=== Exercise instructions ===
Look through the records and copy every line in which "NotebookApp" appears.

[Stored data entries]
*****
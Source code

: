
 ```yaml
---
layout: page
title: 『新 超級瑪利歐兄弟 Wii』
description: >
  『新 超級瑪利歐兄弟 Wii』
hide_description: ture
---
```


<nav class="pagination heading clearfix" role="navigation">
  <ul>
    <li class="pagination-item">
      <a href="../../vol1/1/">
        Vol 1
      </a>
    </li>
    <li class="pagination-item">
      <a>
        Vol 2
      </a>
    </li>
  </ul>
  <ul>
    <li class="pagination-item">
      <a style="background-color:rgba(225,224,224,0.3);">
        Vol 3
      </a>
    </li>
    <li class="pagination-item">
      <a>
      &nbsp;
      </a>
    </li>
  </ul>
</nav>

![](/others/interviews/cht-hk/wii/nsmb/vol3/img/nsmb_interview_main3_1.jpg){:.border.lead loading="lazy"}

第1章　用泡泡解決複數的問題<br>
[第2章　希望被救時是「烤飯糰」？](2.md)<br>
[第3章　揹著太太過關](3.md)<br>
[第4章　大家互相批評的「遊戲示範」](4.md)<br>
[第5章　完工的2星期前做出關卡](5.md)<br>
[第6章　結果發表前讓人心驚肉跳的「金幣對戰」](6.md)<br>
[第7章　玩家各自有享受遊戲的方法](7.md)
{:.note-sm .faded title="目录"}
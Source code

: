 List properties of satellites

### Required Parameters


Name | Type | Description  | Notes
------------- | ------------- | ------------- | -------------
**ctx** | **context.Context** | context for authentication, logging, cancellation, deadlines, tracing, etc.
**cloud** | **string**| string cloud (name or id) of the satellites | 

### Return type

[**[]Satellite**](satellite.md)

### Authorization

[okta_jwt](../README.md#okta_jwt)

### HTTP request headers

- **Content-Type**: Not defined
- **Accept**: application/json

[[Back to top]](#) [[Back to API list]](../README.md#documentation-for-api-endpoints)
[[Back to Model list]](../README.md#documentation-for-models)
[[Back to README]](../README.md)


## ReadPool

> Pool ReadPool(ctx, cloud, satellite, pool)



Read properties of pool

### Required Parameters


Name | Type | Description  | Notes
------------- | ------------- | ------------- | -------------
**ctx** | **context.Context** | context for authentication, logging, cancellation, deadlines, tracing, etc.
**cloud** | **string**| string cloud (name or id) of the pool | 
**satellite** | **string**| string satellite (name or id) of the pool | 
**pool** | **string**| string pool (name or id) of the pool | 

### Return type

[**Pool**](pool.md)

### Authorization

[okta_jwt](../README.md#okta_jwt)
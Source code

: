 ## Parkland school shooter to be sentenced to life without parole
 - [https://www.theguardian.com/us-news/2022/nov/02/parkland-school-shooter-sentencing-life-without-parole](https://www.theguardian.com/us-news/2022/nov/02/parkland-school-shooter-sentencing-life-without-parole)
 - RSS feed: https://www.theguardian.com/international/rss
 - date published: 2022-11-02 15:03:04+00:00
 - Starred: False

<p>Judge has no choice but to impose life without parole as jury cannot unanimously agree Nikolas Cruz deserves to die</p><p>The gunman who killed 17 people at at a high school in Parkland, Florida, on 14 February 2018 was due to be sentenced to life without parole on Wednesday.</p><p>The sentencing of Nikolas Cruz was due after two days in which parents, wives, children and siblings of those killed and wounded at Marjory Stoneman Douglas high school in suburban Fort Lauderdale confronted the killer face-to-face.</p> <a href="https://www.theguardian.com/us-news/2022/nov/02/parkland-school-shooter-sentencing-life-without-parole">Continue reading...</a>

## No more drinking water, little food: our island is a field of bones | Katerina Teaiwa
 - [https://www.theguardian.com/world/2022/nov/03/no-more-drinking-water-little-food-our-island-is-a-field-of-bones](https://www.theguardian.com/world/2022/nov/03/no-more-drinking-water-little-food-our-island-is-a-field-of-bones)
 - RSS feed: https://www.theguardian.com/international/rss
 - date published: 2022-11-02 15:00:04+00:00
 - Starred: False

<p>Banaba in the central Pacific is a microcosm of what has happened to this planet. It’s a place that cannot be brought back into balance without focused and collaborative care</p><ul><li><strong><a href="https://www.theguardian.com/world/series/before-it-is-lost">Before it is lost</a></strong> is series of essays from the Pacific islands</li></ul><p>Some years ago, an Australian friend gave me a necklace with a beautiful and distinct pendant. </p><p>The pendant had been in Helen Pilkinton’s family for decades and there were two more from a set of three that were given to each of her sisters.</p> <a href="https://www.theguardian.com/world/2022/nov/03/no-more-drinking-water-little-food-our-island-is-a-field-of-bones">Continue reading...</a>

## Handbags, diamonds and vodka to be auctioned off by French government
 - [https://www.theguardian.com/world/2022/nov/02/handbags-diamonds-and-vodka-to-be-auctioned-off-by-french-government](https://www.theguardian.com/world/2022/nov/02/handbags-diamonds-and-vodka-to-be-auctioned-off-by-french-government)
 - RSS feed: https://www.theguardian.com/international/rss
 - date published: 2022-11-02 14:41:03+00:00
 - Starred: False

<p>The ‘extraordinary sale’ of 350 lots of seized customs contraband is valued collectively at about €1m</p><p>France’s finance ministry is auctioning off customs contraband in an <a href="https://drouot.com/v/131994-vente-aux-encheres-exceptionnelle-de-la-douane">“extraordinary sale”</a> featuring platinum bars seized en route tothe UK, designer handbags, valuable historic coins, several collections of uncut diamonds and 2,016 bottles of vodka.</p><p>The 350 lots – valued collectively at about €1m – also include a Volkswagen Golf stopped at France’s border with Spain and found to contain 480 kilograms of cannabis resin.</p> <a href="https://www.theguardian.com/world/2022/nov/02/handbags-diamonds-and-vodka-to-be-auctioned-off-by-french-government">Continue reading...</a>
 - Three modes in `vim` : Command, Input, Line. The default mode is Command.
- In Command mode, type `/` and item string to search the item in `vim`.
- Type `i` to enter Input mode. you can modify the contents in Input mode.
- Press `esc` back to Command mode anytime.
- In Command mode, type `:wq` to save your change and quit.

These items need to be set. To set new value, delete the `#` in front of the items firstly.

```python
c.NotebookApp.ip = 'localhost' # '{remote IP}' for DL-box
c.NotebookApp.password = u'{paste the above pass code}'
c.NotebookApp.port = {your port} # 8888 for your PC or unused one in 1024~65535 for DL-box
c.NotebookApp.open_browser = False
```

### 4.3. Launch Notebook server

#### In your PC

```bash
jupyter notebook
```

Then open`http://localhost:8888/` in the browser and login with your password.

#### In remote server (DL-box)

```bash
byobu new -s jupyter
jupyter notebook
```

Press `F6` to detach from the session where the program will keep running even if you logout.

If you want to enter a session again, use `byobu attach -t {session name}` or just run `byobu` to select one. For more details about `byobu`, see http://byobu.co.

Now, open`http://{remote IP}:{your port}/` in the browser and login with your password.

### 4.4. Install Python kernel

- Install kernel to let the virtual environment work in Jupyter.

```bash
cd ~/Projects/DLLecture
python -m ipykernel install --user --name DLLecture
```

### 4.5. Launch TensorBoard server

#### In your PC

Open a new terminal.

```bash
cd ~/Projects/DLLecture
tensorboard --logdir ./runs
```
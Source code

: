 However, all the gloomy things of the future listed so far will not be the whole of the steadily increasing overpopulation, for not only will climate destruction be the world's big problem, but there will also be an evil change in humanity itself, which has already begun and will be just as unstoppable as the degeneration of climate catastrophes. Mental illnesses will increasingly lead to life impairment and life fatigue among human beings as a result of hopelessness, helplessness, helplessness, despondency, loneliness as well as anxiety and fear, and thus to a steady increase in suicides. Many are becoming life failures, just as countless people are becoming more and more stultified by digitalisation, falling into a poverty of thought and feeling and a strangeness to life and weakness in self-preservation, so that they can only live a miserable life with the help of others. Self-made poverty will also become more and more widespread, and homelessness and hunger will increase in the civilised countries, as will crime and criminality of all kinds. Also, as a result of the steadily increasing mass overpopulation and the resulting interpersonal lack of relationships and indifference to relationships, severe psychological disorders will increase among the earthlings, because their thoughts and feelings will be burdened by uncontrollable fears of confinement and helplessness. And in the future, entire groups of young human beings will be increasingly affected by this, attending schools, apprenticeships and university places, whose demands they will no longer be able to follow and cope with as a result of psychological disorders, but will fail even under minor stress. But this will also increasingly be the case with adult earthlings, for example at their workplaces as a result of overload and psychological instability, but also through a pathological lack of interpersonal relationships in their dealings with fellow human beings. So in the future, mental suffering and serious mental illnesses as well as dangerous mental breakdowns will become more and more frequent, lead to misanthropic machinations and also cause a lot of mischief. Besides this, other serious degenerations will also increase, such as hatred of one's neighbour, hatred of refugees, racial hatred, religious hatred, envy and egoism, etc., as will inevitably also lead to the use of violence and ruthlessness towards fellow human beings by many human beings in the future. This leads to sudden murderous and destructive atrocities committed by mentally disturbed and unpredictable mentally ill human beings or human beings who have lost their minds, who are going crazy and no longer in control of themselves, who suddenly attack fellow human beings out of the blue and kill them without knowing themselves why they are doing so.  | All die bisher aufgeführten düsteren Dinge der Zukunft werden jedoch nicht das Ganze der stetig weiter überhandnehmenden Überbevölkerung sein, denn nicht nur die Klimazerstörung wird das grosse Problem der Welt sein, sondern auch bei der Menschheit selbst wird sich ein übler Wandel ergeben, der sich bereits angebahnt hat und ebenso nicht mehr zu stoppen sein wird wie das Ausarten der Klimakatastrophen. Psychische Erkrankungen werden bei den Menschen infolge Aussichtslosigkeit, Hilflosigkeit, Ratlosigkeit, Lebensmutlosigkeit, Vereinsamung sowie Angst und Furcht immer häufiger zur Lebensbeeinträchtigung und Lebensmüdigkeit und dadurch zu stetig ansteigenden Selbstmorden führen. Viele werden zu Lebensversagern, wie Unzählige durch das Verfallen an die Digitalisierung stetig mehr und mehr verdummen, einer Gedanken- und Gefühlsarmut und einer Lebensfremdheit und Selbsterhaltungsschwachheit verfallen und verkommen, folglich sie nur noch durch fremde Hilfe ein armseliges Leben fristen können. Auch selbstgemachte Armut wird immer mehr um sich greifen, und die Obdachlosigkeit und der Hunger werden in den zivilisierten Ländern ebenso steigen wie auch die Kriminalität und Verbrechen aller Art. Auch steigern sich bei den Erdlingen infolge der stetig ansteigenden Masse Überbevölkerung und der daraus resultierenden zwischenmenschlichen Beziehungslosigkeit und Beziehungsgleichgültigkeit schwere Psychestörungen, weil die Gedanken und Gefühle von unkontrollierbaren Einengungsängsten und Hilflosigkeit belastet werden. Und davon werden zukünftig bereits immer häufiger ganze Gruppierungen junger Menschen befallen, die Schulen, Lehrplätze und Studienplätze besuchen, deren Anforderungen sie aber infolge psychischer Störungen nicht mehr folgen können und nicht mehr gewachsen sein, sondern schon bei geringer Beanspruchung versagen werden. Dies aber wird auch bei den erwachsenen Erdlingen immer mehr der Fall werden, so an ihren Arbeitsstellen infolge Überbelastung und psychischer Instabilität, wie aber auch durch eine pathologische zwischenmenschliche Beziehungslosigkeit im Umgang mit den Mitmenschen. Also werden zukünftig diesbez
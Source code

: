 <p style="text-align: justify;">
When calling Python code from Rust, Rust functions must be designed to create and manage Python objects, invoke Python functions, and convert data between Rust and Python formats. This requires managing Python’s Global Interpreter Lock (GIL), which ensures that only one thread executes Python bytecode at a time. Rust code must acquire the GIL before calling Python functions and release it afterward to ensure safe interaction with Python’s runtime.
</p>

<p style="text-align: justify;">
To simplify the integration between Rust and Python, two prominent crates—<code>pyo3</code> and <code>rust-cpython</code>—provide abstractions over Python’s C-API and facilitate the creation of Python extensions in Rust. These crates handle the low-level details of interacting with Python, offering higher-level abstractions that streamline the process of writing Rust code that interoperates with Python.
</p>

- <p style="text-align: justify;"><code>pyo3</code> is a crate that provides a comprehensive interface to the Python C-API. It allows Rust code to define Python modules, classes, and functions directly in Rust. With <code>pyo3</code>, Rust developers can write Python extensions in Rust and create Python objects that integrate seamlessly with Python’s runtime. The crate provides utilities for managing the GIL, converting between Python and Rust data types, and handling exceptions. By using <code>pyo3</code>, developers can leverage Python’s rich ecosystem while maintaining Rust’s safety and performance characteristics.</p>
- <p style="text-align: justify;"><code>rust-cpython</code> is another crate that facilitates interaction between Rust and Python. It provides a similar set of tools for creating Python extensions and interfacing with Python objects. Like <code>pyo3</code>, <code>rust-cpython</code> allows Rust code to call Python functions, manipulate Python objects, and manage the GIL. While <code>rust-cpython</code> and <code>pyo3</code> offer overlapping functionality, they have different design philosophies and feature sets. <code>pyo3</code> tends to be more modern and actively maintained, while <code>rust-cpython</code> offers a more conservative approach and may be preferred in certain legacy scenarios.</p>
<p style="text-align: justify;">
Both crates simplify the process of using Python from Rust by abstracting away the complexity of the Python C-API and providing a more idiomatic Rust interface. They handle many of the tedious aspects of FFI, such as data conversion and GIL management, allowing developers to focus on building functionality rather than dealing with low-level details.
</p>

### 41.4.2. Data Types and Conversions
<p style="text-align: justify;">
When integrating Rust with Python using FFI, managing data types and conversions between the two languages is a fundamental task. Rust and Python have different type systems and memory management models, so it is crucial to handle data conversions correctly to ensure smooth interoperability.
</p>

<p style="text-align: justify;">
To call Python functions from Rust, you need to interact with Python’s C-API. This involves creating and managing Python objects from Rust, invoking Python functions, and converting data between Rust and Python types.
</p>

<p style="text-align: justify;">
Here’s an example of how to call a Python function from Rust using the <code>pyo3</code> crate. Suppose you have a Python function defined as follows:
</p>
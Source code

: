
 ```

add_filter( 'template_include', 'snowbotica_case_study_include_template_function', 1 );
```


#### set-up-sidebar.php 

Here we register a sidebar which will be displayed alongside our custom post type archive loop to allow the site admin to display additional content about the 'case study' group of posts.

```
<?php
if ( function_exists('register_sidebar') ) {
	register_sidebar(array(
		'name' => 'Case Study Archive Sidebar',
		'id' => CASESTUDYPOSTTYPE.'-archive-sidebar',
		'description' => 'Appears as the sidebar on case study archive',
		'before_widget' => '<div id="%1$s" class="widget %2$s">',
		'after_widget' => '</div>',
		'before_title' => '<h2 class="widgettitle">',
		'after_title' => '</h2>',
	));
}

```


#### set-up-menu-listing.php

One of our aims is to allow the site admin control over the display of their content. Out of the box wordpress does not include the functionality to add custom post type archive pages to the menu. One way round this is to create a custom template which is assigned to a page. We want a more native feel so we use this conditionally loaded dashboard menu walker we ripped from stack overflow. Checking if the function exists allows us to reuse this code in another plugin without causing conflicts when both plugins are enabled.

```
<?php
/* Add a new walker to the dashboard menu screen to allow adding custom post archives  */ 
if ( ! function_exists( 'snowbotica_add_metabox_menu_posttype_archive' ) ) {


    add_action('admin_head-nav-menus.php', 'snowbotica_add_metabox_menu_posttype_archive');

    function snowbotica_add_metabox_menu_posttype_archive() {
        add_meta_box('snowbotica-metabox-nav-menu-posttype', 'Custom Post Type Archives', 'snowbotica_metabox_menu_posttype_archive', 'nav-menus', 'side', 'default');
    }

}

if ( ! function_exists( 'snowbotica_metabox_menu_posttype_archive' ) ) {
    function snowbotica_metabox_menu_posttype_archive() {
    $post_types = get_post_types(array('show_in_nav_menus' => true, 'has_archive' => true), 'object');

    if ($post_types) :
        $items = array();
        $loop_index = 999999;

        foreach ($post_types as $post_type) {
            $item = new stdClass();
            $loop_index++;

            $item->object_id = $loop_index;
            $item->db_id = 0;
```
*****
=== Answer section ===
c.NotebookApp.ip = 'localhost' # '{remote IP}' for DL-box
c.NotebookApp.password = u'{paste the above pass code}'
c.NotebookApp.port = {your port} # 8888 for your PC or unused one in 1024~65535 for DL-box
c.NotebookApp.open_browser = False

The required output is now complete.